YOUR OBJECTIVE => Would you please restate all of the entries exactly, apart from the pictures?

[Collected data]
—————
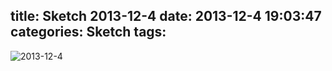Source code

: title: Sketch 2013-12-4
date: 2013-12-4 19:03:47
categories: Sketch
tags:
---
![2013-12-4](/img/sketches/2013.12.4.JPG)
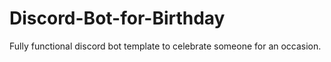 # Discord-Bot-for-Birthday
Fully functional discord bot template to celebrate someone for an occasion. 
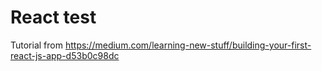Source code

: # React test

Tutorial from https://medium.com/learning-new-stuff/building-your-first-react-js-app-d53b0c98dc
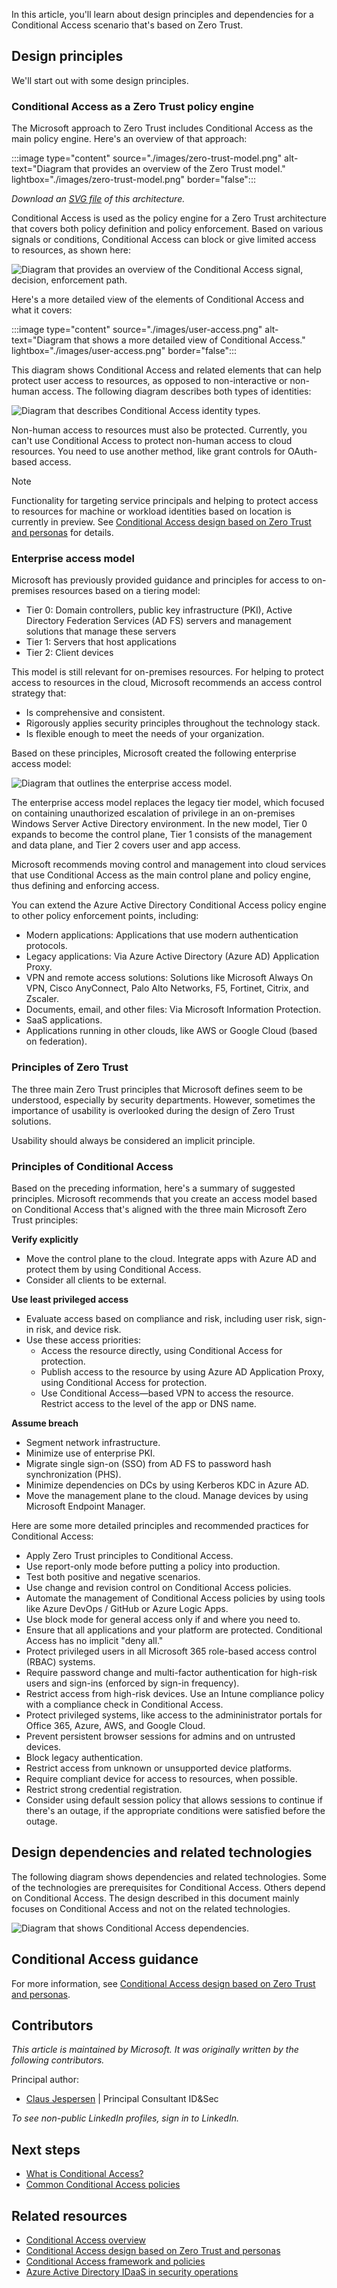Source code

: In this article, you'll learn about design principles and dependencies for a Conditional Access scenario that's based on Zero Trust.

## Design principles

We'll start out with some design principles.

### Conditional Access as a Zero Trust policy engine

The Microsoft approach to Zero Trust includes Conditional Access as the main policy engine. Here's an overview of that approach:

:::image type="content" source="./images/zero-trust-model.png" alt-text="Diagram that provides an overview of the Zero Trust model." lightbox="./images/zero-trust-model.png" border="false":::

*Download an [SVG file](https://arch-center.azureedge.net/zero-trust-model.svg) of this architecture.* 

 Conditional Access is used as the policy engine for a Zero Trust architecture that covers both policy definition and policy enforcement. Based on various signals or conditions, Conditional Access can block or give limited access to resources, as shown here:

 ![Diagram that provides an overview of the Conditional Access signal, decision, enforcement path.](./images/conditional-access-signals.png)

 Here's a more detailed view of the elements of Conditional Access and what it covers:

:::image type="content" source="./images/user-access.png" alt-text="Diagram that shows a more detailed view of Conditional Access." lightbox="./images/user-access.png" border="false":::

 This diagram shows Conditional Access and related elements that can help protect user access to resources, as opposed to non-interactive or non-human access. The following diagram describes both types of identities: 

 ![Diagram that describes Conditional Access identity types.](./images/conditional-access-identity.svg)

Non-human access to resources must also be protected. Currently, you can't use Conditional Access to protect non-human access to cloud resources. You need to use another method, like grant controls for OAuth-based access.

> [!NOTE] 
> Functionality for targeting service principals and helping to protect access to resources for machine or workload identities based on location is currently in preview. See [Conditional Access design based on Zero Trust and personas](/azure/architecture/guide/security/conditional-access-architecture) for details.

### Enterprise access model

Microsoft has previously provided guidance and principles for access to on-premises resources based on a tiering model: 
- Tier 0: Domain controllers, public key infrastructure (PKI), Active Directory Federation Services (AD FS) servers and management solutions that manage these servers 
- Tier 1: Servers that host applications 
- Tier 2: Client devices 

This model is still relevant for on-premises resources. For helping to protect access to resources in the cloud, Microsoft recommends an access control strategy that:

- Is comprehensive and consistent.
- Rigorously applies security principles throughout the technology stack.
- Is flexible enough to meet the needs of your organization.

Based on these principles, Microsoft created the following enterprise access model:

![Diagram that outlines the enterprise access model.](./images/enterprise-access-model.png)

The enterprise access model replaces the legacy tier model, which focused on containing unauthorized escalation of privilege in an on-premises Windows Server Active Directory environment. In the new model, Tier 0 expands to become the control plane, Tier 1 consists of the management and data plane, and Tier 2 covers user and app access.

Microsoft recommends moving control and management into cloud services that use Conditional Access as the main control plane and policy engine, thus defining and enforcing access.

You can extend the Azure Active Directory Conditional Access policy engine to other policy enforcement points, including:

- Modern applications: Applications that use modern authentication protocols.
- Legacy applications: Via Azure Active Directory (Azure AD) Application Proxy.
- VPN and remote access solutions: Solutions like Microsoft Always On VPN, Cisco AnyConnect, Palo Alto Networks, F5, Fortinet, Citrix, and Zscaler.
- Documents, email, and other files: Via Microsoft Information Protection.
- SaaS applications.
- Applications running in other clouds, like AWS or Google Cloud (based on federation).

### Principles of Zero Trust

The three main Zero Trust principles that Microsoft defines seem to be understood, especially by security departments. However, sometimes the importance of usability is overlooked during the design of Zero Trust solutions.

Usability should always be considered an implicit principle.

### Principles of Conditional Access

Based on the preceding information, here's a summary of suggested principles. Microsoft recommends that you create an access model based on Conditional Access that's aligned with the three main Microsoft Zero Trust principles:

**Verify explicitly**

- Move the control plane to the cloud. Integrate apps with Azure AD and protect them by using Conditional Access.
- Consider all clients to be external.

**Use least privileged access**
- Evaluate access based on compliance and risk, including user risk, sign-in risk, and device risk.
- Use these access priorities:
  - Access the resource directly, using Conditional Access for protection.
  - Publish access to the resource by using Azure AD Application Proxy, using  Conditional Access for protection.
  - Use Conditional Access—based VPN to access the resource. Restrict access to the level of the app or DNS name.

**Assume breach**

- Segment network infrastructure.
- Minimize use of enterprise PKI.
- Migrate single sign-on (SSO) from AD FS to password hash synchronization (PHS).
- Minimize dependencies on DCs by using Kerberos KDC in Azure AD.
- Move the management plane to the cloud. Manage devices by using Microsoft Endpoint Manager.

Here are some more detailed principles and recommended practices for Conditional Access:

- Apply Zero Trust principles to Conditional Access.
- Use report-only mode before putting a policy into production.
- Test both positive and negative scenarios.
- Use change and revision control on Conditional Access policies.
- Automate the management of Conditional Access policies by using tools like Azure DevOps / GitHub or Azure Logic Apps.
- Use block mode for general access only if and where you need to.
- Ensure that all applications and your platform are protected. Conditional Access has no implicit "deny all."
- Protect privileged users in all Microsoft 365 role-based access control (RBAC) systems.
- Require password change and multi-factor authentication for high-risk users and sign-ins (enforced by sign-in frequency).
- Restrict access from high-risk devices. Use an Intune compliance policy with a compliance check in Conditional Access.
- Protect privileged systems, like access to the admininistrator portals for Office 365, Azure, AWS, and Google Cloud.
- Prevent persistent browser sessions for admins and on untrusted devices.
- Block legacy authentication.
- Restrict access from unknown or unsupported device platforms.
- Require compliant device for access to resources, when possible.
- Restrict strong credential registration.
- Consider using default session policy that allows sessions to continue if there's an outage, if the appropriate conditions were satisfied before the outage.

## Design dependencies and related technologies

The following diagram shows dependencies and related technologies. Some of the technologies are prerequisites for Conditional Access. Others depend on Conditional Access. The design described in this document mainly focuses on Conditional Access and not on the related technologies.

![Diagram that shows Conditional Access dependencies.](./images/conditional-access-dependencies.png)

## Conditional Access guidance

For more information, see [Conditional Access design based on Zero Trust and personas](/azure/architecture/guide/security/conditional-access-architecture).

## Contributors

*This article is maintained by Microsoft. It was originally written by the following contributors.* 

Principal author:

 - [Claus Jespersen](https://www.linkedin.com/in/claus-jespersen-25b0422/) | Principal Consultant ID&Sec

*To see non-public LinkedIn profiles, sign in to LinkedIn.*

## Next steps

- [What is Conditional Access?](/azure/active-directory/conditional-access/overview)
- [Common Conditional Access policies](/azure/active-directory/conditional-access/concept-conditional-access-policy-common)

## Related resources

- [Conditional Access overview](/azure/architecture/guide/security/conditional-access-zero-trust)
- [Conditional Access design based on Zero Trust and personas](/azure/architecture/guide/security/conditional-access-architecture)
- [Conditional Access framework and policies](/azure/architecture/guide/security/conditional-access-framework)
- [Azure Active Directory IDaaS in security operations](/azure/architecture/example-scenario/aadsec/azure-ad-security)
—————
WRITTEN ANSWER =>
Source code

: title: Sketch 2013-12-4
date: 2013-12-4 19:03:47
categories: Sketch
tags:
---
![2013-12-4](/img/sketches/2013.12.4.JPG)
 # Discord-Bot-for-Birthday
Fully functional discord bot template to celebrate someone for an occasion. 
Source code

: # React test

Tutorial from https://medium.com/learning-new-stuff/building-your-first-react-js-app-d53b0c98dc
Source code

: In this article, you'll learn about design principles and dependencies for a Conditional Access scenario that's based on Zero Trust.

## Design principles

We'll start out with some design principles.

### Conditional Access as a Zero Trust policy engine

The Microsoft approach to Zero Trust includes Conditional Access as the main policy engine. Here's an overview of that approach:

:::image type="content" source="./images/zero-trust-model.png" alt-text="Diagram that provides an overview of the Zero Trust model." lightbox="./images/zero-trust-model.png" border="false":::

*Download an [SVG file](https://arch-center.azureedge.net/zero-trust-model.svg) of this architecture.* 

 Conditional Access is used as the policy engine for a Zero Trust architecture that covers both policy definition and policy enforcement. Based on various signals or conditions, Conditional Access can block or give limited access to resources, as shown here:

 ![Diagram that provides an overview of the Conditional Access signal, decision, enforcement path.](./images/conditional-access-signals.png)

 Here's a more detailed view of the elements of Conditional Access and what it covers:

:::image type="content" source="./images/user-access.png" alt-text="Diagram that shows a more detailed view of Conditional Access." lightbox="./images/user-access.png" border="false":::

 This diagram shows Conditional Access and related elements that can help protect user access to resources, as opposed to non-interactive or non-human access. The following diagram describes both types of identities: 

 ![Diagram that describes Conditional Access identity types.](./images/conditional-access-identity.svg)

Non-human access to resources must also be protected. Currently, you can't use Conditional Access to protect non-human access to cloud resources. You need to use another method, like grant controls for OAuth-based access.

> [!NOTE] 
> Functionality for targeting service principals and helping to protect access to resources for machine or workload identities based on location is currently in preview. See [Conditional Access design based on Zero Trust and personas](/azure/architecture/guide/security/conditional-access-architecture) for details.

### Enterprise access model

Microsoft has previously provided guidance and principles for access to on-premises resources based on a tiering model: 
- Tier 0: Domain controllers, public key infrastructure (PKI), Active Directory Federation Services (AD FS) servers and management solutions that manage these servers 
- Tier 1: Servers that host applications 
- Tier 2: Client devices 

This model is still relevant for on-premises resources. For helping to protect access to resources in the cloud, Microsoft recommends an access control strategy that:

- Is comprehensive and consistent.
- Rigorously applies security principles throughout the technology stack.
- Is flexible enough to meet the needs of your organization.

Based on these principles, Microsoft created the following enterprise access model:

![Diagram that outlines the enterprise access model.](./images/enterprise-access-model.png)

The enterprise access model replaces the legacy tier model, which focused on containing unauthorized escalation of privilege in an on-premises Windows Server Active Directory environment. In the new model, Tier 0 expands to become the control plane, Tier 1 consists of the management and data plane, and Tier 2 covers user and app access.

Microsoft recommends moving control and management into cloud services that use Conditional Access as the main control plane and policy engine, thus defining and enforcing access.

You can extend the Azure Active Directory Conditional Access policy engine to other policy enforcement points, including:

- Modern applications: Applications that use modern authentication protocols.
- Legacy applications: Via Azure Active Directory (Azure AD) Application Proxy.
- VPN and remote access solutions: Solutions like Microsoft Always On VPN, Cisco AnyConnect, Palo Alto Networks, F5, Fortinet, Citrix, and Zscaler.
- Documents, email, and other files: Via Microsoft Information Protection.
- SaaS applications.
- Applications running in other clouds, like AWS or Google Cloud (based on federation).

### Principles of Zero Trust

The three main Zero Trust principles that Microsoft defines seem to be understood, especially by security departments. However, sometimes the importance of usability is overlooked during the design of Zero Trust solutions.

Usability should always be considered an implicit principle.

### Principles of Conditional Access

Based on the preceding information, here's a summary of suggested principles. Microsoft recommends that you create an access model based on Conditional Access that's aligned with the three main Microsoft Zero Trust principles:

**Verify explicitly**

- Move the control plane to the cloud. Integrate apps with Azure AD and protect them by using Conditional Access.
- Consider all clients to be external.

**Use least privileged access**
- Evaluate access based on compliance and risk, including user risk, sign-in risk, and device risk.
- Use these access priorities:
  - Access the resource directly, using Conditional Access for protection.
  - Publish access to the resource by using Azure AD Application Proxy, using  Conditional Access for protection.
  - Use Conditional Access—based VPN to access the resource. Restrict access to the level of the app or DNS name.

**Assume breach**

- Segment network infrastructure.
- Minimize use of enterprise PKI.
- Migrate single sign-on (SSO) from AD FS to password hash synchronization (PHS).
- Minimize dependencies on DCs by using Kerberos KDC in Azure AD.
- Move the management plane to the cloud. Manage devices by using Microsoft Endpoint Manager.

Here are some more detailed principles and recommended practices for Conditional Access:

- Apply Zero Trust principles to Conditional Access.
- Use report-only mode before putting a policy into production.
- Test both positive and negative scenarios.
- Use change and revision control on Conditional Access policies.
- Automate the management of Conditional Access policies by using tools like Azure DevOps / GitHub or Azure Logic Apps.
- Use block mode for general access only if and where you need to.
- Ensure that all applications and your platform are protected. Conditional Access has no implicit "deny all."
- Protect privileged users in all Microsoft 365 role-based access control (RBAC) systems.
- Require password change and multi-factor authentication for high-risk users and sign-ins (enforced by sign-in frequency).
- Restrict access from high-risk devices. Use an Intune compliance policy with a compliance check in Conditional Access.
- Protect privileged systems, like access to the admininistrator portals for Office 365, Azure, AWS, and Google Cloud.
- Prevent persistent browser sessions for admins and on untrusted devices.
- Block legacy authentication.
- Restrict access from unknown or unsupported device platforms.
- Require compliant device for access to resources, when possible.
- Restrict strong credential registration.
- Consider using default session policy that allows sessions to continue if there's an outage, if the appropriate conditions were satisfied before the outage.

## Design dependencies and related technologies

The following diagram shows dependencies and related technologies. Some of the technologies are prerequisites for Conditional Access. Others depend on Conditional Access. The design described in this document mainly focuses on Conditional Access and not on the related technologies.

![Diagram that shows Conditional Access dependencies.](./images/conditional-access-dependencies.png)

## Conditional Access guidance

For more information, see [Conditional Access design based on Zero Trust and personas](/azure/architecture/guide/security/conditional-access-architecture).

## Contributors

*This article is maintained by Microsoft. It was originally written by the following contributors.* 

Principal author:

 - [Claus Jespersen](https://www.linkedin.com/in/claus-jespersen-25b0422/) | Principal Consultant ID&Sec

*To see non-public LinkedIn profiles, sign in to LinkedIn.*

## Next steps

- [What is Conditional Access?](/azure/active-directory/conditional-access/overview)
- [Common Conditional Access policies](/azure/active-directory/conditional-access/concept-conditional-access-policy-common)

## Related resources

- [Conditional Access overview](/azure/architecture/guide/security/conditional-access-zero-trust)
- [Conditional Access design based on Zero Trust and personas](/azure/architecture/guide/security/conditional-access-architecture)
- [Conditional Access framework and policies](/azure/architecture/guide/security/conditional-access-framework)
- [Azure Active Directory IDaaS in security operations](/azure/architecture/example-scenario/aadsec/azure-ad-security)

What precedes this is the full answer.